• _DATA LISTING_
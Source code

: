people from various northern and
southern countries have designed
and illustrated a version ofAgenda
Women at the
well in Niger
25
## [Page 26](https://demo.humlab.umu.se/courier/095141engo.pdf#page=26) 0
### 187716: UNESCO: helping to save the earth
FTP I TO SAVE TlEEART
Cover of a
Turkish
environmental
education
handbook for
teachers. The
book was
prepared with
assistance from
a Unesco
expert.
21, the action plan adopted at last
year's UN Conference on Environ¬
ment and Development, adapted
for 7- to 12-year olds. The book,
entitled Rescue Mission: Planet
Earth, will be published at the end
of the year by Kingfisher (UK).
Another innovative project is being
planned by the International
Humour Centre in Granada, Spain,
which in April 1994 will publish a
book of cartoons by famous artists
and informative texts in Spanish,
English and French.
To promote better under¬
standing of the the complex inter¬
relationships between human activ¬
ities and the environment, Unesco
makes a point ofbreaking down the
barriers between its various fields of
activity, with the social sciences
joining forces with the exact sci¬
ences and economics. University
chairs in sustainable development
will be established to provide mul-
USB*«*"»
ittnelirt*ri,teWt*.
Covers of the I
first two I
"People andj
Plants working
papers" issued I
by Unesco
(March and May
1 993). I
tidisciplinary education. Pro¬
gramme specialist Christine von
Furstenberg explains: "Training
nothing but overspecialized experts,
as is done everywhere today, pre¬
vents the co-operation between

• _ABOUT THIS EXERCISE_
A word-for-word copy of the lines above from the one with "joining forces with the exact sci¬" through the one with "tidisciplinary education. Pro¬", inclusive, is the only output wanted.

• _EXPECTED ANSWER_
joining forces with the exact sci¬
ences and economics. University
chairs in sustainable development
will be established to provide mul-
USB*«*"»
ittnelirt*ri,teWt*.
Covers of the I
first two I
"People andj
Plants working
papers" issued I
by Unesco
(March and May
1 993). I
tidisciplinary education. Pro¬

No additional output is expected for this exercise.